**Work request**
Tally the lines below that include the string "desenvolvimento". Reply with the total only.

**Provided entries**
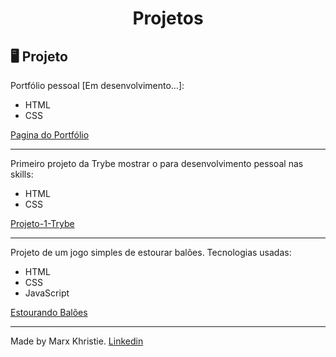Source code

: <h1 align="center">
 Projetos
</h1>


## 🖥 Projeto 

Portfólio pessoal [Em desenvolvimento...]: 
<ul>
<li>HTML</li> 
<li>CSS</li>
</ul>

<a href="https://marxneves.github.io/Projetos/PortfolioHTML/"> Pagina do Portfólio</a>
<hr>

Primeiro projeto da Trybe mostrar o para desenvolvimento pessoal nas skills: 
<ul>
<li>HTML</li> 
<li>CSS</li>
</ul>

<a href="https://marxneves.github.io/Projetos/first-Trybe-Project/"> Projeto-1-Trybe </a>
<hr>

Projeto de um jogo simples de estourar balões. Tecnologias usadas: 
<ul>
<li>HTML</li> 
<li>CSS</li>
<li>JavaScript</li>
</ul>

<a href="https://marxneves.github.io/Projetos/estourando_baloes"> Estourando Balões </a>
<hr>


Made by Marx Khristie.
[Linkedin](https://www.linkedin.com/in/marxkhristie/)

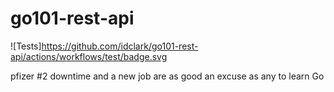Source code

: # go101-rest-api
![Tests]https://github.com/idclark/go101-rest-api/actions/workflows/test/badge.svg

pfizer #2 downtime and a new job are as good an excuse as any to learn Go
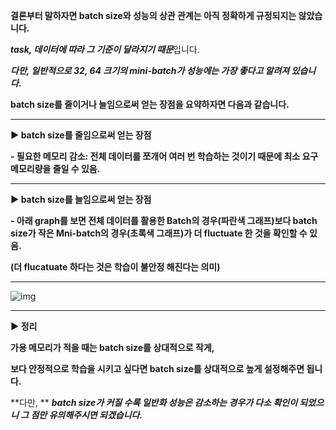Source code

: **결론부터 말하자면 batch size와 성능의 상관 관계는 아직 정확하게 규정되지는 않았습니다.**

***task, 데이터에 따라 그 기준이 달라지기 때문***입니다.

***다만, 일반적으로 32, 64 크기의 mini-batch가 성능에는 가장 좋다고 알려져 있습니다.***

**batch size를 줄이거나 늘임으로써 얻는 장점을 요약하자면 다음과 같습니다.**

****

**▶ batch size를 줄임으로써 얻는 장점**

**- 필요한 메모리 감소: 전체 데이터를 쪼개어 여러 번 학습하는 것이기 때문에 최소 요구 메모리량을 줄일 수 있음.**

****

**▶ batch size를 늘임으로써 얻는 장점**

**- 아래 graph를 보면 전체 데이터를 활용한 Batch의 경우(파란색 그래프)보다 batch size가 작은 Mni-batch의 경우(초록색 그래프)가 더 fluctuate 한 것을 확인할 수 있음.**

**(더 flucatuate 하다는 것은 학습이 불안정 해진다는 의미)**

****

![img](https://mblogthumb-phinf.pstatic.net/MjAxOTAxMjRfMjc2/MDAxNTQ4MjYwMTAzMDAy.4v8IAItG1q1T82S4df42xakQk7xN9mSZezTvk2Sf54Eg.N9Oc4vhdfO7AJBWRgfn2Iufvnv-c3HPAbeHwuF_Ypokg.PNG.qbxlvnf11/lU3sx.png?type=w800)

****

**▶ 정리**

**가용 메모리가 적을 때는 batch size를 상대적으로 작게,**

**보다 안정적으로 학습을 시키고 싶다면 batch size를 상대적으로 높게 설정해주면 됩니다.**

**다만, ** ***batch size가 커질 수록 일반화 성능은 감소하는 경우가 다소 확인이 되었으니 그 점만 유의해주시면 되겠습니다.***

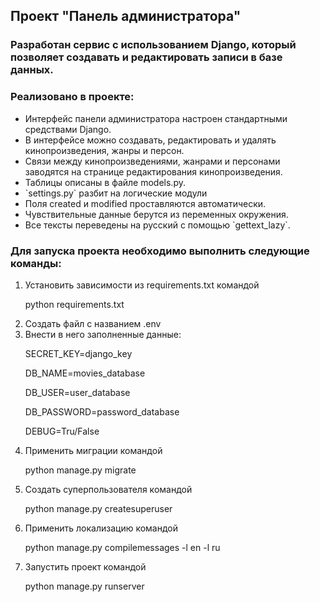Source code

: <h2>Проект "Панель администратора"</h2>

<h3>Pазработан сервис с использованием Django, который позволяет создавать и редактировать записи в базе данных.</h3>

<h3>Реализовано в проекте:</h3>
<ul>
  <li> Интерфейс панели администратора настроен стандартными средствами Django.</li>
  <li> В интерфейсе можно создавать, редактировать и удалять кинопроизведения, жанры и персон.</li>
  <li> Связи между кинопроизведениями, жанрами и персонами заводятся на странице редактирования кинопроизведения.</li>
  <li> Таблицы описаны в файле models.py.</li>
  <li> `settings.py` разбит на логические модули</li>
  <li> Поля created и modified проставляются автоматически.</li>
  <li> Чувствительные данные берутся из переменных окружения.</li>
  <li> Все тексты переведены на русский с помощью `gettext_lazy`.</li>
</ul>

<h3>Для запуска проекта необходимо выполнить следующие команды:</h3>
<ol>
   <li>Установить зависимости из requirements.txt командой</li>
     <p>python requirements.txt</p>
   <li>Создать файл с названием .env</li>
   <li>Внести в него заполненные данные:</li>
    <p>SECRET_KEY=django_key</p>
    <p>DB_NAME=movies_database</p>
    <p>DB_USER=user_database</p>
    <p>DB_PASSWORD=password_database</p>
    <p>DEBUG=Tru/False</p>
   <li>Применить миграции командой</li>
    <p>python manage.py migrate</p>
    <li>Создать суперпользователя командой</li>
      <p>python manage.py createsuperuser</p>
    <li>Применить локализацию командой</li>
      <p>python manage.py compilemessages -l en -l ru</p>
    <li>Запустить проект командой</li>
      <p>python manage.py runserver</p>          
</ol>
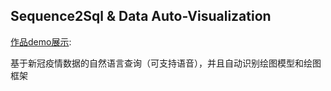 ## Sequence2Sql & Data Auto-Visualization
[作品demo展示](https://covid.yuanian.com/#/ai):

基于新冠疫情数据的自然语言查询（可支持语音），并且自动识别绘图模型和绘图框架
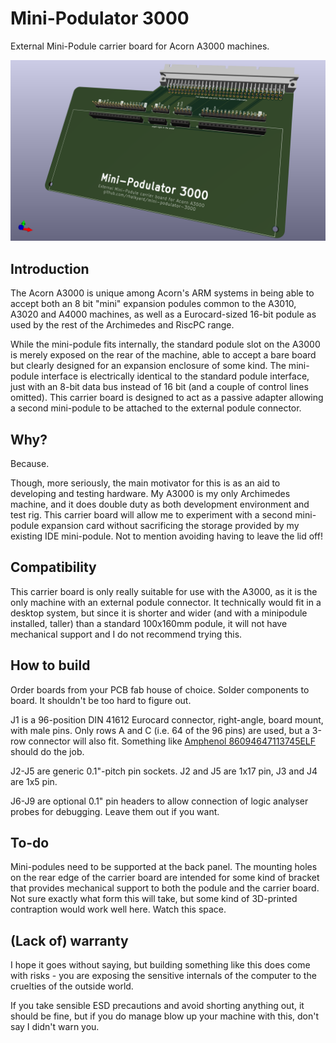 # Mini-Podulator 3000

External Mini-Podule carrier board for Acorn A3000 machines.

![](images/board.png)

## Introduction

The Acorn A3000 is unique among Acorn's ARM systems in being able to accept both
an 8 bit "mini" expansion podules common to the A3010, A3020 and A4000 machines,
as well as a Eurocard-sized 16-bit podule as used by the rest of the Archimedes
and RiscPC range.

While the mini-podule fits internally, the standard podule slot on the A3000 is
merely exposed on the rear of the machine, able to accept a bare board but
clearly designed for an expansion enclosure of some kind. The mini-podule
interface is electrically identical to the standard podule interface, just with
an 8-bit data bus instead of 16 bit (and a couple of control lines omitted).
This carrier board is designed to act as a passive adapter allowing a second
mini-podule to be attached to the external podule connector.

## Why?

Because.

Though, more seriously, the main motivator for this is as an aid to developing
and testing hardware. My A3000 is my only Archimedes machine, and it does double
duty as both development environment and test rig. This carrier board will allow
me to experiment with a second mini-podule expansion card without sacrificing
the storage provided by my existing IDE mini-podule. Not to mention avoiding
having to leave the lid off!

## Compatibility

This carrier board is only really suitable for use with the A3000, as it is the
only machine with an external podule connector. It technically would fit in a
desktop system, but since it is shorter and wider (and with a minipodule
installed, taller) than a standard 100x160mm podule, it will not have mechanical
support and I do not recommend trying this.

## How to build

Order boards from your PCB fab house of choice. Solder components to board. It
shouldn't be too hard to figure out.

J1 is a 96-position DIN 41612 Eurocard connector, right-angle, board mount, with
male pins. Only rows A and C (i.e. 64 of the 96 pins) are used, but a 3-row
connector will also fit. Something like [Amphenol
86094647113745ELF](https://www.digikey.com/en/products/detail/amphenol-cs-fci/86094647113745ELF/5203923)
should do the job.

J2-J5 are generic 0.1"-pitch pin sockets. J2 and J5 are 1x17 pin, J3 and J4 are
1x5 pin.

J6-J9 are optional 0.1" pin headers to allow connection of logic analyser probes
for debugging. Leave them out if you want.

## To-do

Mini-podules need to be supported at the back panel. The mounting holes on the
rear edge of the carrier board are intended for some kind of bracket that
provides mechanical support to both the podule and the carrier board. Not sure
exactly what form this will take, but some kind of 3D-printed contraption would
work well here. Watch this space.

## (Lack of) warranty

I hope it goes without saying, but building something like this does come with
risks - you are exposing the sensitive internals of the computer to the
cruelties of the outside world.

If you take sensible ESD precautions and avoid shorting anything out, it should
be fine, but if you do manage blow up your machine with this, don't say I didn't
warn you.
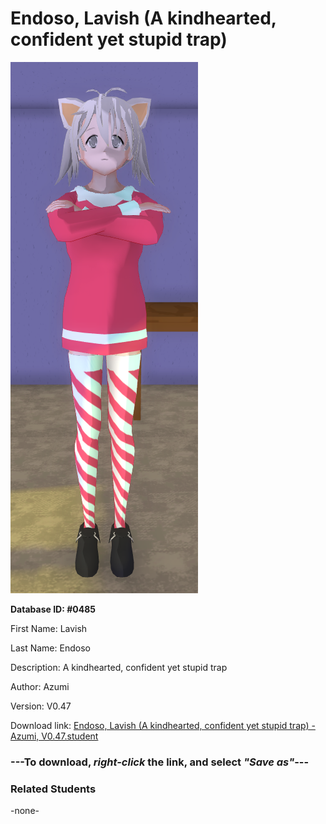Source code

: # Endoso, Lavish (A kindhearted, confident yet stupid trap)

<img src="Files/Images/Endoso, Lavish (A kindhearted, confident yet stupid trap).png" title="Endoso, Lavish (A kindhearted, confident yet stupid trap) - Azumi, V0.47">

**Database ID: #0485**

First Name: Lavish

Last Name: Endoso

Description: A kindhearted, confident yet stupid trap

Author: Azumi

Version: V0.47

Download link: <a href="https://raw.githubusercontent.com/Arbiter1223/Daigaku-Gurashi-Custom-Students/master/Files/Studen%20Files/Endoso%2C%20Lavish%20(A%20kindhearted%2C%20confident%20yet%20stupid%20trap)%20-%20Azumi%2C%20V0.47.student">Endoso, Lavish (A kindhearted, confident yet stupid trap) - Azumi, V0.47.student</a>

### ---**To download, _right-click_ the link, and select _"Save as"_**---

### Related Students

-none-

**Result of this exercise**
2